Il y a un bug ?

Pas la peine de se refaire le coup du bug de l’an 2000. Avec la mul­ti­pli­ca­tion des écrans donc de l’informatique, le bug est désor­mais permanent.

Pro­blème de pro­gram­ma­tion…

Pro­blème d’interfaces com­pa­tibles, de chan­ge­ments de com­po­sants, de renou­vel­le­ment d’anciennes normes, de modi­fi­ca­tions des pro­to­coles dépas­sés, erreurs d’interprétations…

Mau­vaise coor­di­na­tion entre les équipes…
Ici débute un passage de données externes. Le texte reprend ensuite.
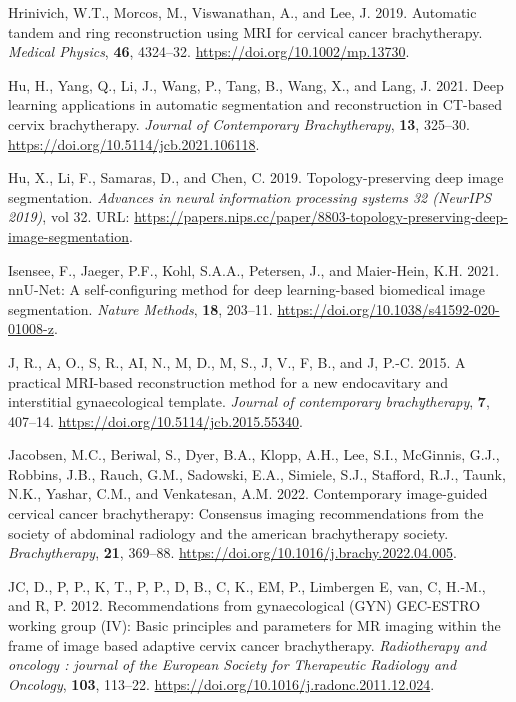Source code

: \documentclass[
  11pt,
]{article}
\newlength{\cslhangindent}
\newenvironment{CSLReferences}[2] %
 {\begin{list}{}{%
  \setlength{\itemindent}{0pt}
  \setlength{\leftmargin}{0pt}
  \setlength{\parsep}{0pt}
  \ifodd #1
   \setlength{\leftmargin}{\cslhangindent}
   \setlength{\itemindent}{-1\cslhangindent}
  \fi
  \setlength{\itemsep}{#2\baselineskip}}}
 {\end{list}}
\begin{document}
\begin{CSLReferences}{1}{1}
Hrinivich, W.T., Morcos, M., Viswanathan, A., and Lee, J. 2019.
Automatic tandem and ring reconstruction using {MRI} for cervical cancer
brachytherapy. \emph{Medical Physics}, \textbf{46}, 4324--32.
\url{https://doi.org/10.1002/mp.13730}.

Hu, H., Yang, Q., Li, J., Wang, P., Tang, B., Wang, X., and Lang, J.
2021. Deep learning applications in automatic segmentation and
reconstruction in {CT}-based cervix brachytherapy. \emph{Journal of
Contemporary Brachytherapy}, \textbf{13}, 325--30.
\url{https://doi.org/10.5114/jcb.2021.106118}.

Hu, X., Li, F., Samaras, D., and Chen, C. 2019. Topology-preserving deep
image segmentation. \emph{Advances in neural information processing
systems 32 (NeurIPS 2019)}, vol 32. URL:
\url{https://papers.nips.cc/paper/8803-topology-preserving-deep-image-segmentation}.

Isensee, F., Jaeger, P.F., Kohl, S.A.A., Petersen, J., and Maier-Hein,
K.H. 2021. {nnU-Net}: A self-configuring method for deep learning-based
biomedical image segmentation. \emph{Nature Methods}, \textbf{18},
203--11. \url{https://doi.org/10.1038/s41592-020-01008-z}.

J, R., A, O., S, R., AI, N., M, D., M, S., J, V., F, B., and J, P.-C.
2015. A practical MRI-based reconstruction method for a new endocavitary
and interstitial gynaecological template. \emph{Journal of contemporary
brachytherapy}, \textbf{7}, 407--14.
\url{https://doi.org/10.5114/jcb.2015.55340}.

Jacobsen, M.C., Beriwal, S., Dyer, B.A., Klopp, A.H., Lee, S.I.,
McGinnis, G.J., Robbins, J.B., Rauch, G.M., Sadowski, E.A., Simiele,
S.J., Stafford, R.J., Taunk, N.K., Yashar, C.M., and Venkatesan, A.M.
2022. Contemporary image-guided cervical cancer brachytherapy: Consensus
imaging recommendations from the society of abdominal radiology and the
american brachytherapy society. \emph{Brachytherapy}, \textbf{21},
369--88. \url{https://doi.org/10.1016/j.brachy.2022.04.005}.

JC, D., P, P., K, T., P, P., D, B., C, K., EM, P., Limbergen E, van, C,
H.-M., and R, P. 2012. Recommendations from gynaecological (GYN)
GEC-ESTRO working group (IV): Basic principles and parameters for MR
imaging within the frame of image based adaptive cervix cancer
brachytherapy. \emph{Radiotherapy and oncology : journal of the European
Society for Therapeutic Radiology and Oncology}, \textbf{103}, 113--22.
\url{https://doi.org/10.1016/j.radonc.2011.12.024}.


\end{CSLReferences}
\end{document}
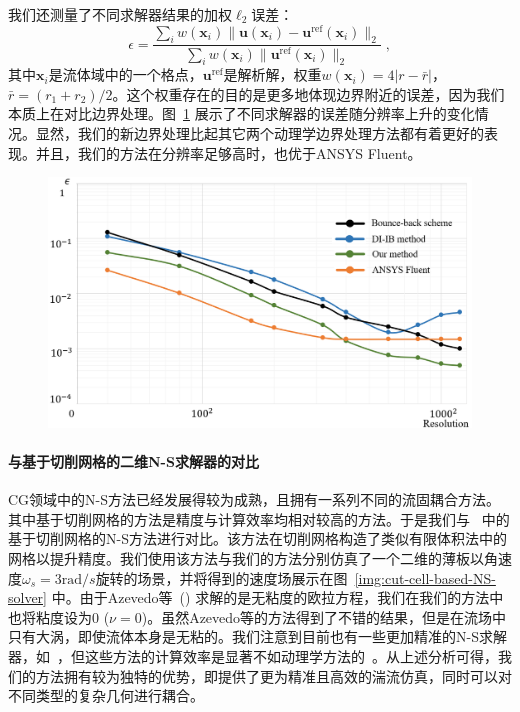 我们还测量了不同求解器结果的加权$\ell_2$误差：
\begin{equation}\label{eq:error_metric}
\epsilon = \frac{\sum_i w(\bm{x}_i)\|\bm{u}(\bm{x}_i)-\bm{u}^{\text{ref}}(\bm{x}_i)\|_2}{\sum_i w(\bm{x}_i)\|\bm{u}^{\text{ref}}(\bm{x}_i)\|_2}\;,
\end{equation}
其中$\bm{x}_i$是流体域中的一个格点，$\bm{u}^{\text{ref}}$是解析解，权重$w(\bm{x}_i) \!=\! 4|r-\bar{r}|$，$\bar{r}\!=\!(r_1+r_2)/2$。这个权重存在的目的是更多地体现边界附近的误差，因为我们本质上在对比边界处理。图~\ref{img:taylor-couette-error-compare} 展示了不同求解器的误差随分辨率上升的变化情况。显然，我们的新边界处理比起其它两个动理学边界处理方法都有着更好的表现。并且，我们的方法在分辨率足够高时，也优于ANSYS Fluent。

\begin{figure}[!htbp]
  \centering
    \includegraphics[width=0.94\columnwidth]{figures/taylor-couette-error-compare.png}
  \label{img:taylor-couette-error-compare}
\end{figure}

\paragraph{与基于切削网格的二维N-S求解器的对比}
CG领域中的N-S方法已经发展得较为成熟，且拥有一系列不同的流固耦合方法。其中基于切削网格的方法是精度与计算效率均相对较高的方法。于是我们与~\cite{Azevedo-2016} 中的基于切削网格的N-S方法进行对比。该方法在切削网格构造了类似有限体积法中的网格以提升精度。我们使用该方法与我们的方法分别仿真了一个二维的薄板以角速度$\omega_s = 3\text{rad}/s$旋转的场景，并将得到的速度场展示在图~\ref{img:cut-cell-based-NS-solver} 中。由于Azevedo等~(\citeyear{Azevedo-2016}) 求解的是无粘度的欧拉方程，我们在我们的方法中也将粘度设为0 ($\nu\!=\!0$)。虽然Azevedo等的方法得到了不错的结果，但是在流场中只有大涡，即使流体本身是无粘的。我们注意到目前也有一些更加精准的N-S求解器，如~\cite{zehnder2018advection,qu2019efficient}，但这些方法的计算效率是显著不如动理学方法的~\cite{Li-2020}。从上述分析可得，我们的方法拥有较为独特的优势，即提供了更为精准且高效的湍流仿真，同时可以对不同类型的复杂几何进行耦合。

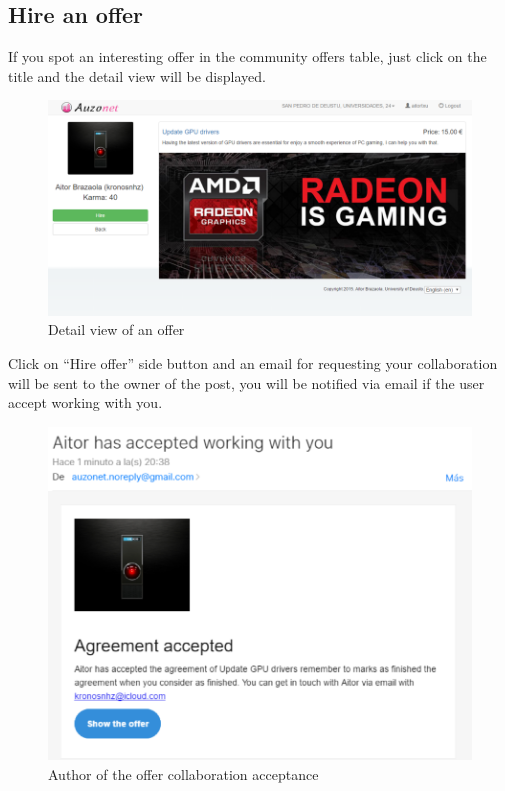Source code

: \documentclass{DeustoFDP}
\begin{document}
\newpage
\subsection{Hire an offer}
If you spot an interesting offer in the community offers table, just click on the title and the detail view will be displayed. 

\begin{figure}[h!]
\centering
\includegraphics[width=0.9\linewidth]{fig/Manual/detailoffer}
\caption[Detail view of an offer]{Detail view of an offer}
\label{fig:detailoffer}
\end{figure}


Click on “Hire offer” side button and an email for requesting your collaboration will be sent to the owner of the post, you will be notified via email if the user accept working with you.

\begin{figure}[h!]
\centering
\includegraphics[width=0.9\linewidth]{fig/Manual/ownerconfirmation}
\caption[Author of the offer collaboration acceptance]{Author of the offer collaboration acceptance}
\label{fig:ownerconfirmation}
\end{figure}
\end{document}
Incom­pré­hen­sion des direc­tives, mises à jour intem­pes­tives du pro­to­cole habi­tuel, com­pé­ti­tion para­ly­sante entre les par­te­naires, sus­pi­cion envers la hié­rar­chie, je-m’en-foutisme des exécutants…

Clients-rois insup­por­tables…

Uti­li­sa­teurs incom­pé­tents, ache­teur de mau­vaise foi, arna­queurs pro­fes­sion­nels, hackers méchants et lubriques, espions russo-pakistano-chinois, ven­deurs para­noïaques, opé­ra­trices télé­pho­niques dépressives…

Et quand ce n’est pas le pro­gramme qui plante, l’être humain phy­sique, le vrai, celui qui res­sent encore le monde par ses sens, se charge de rap­pe­ler à ses sem­blables l’existence du monde.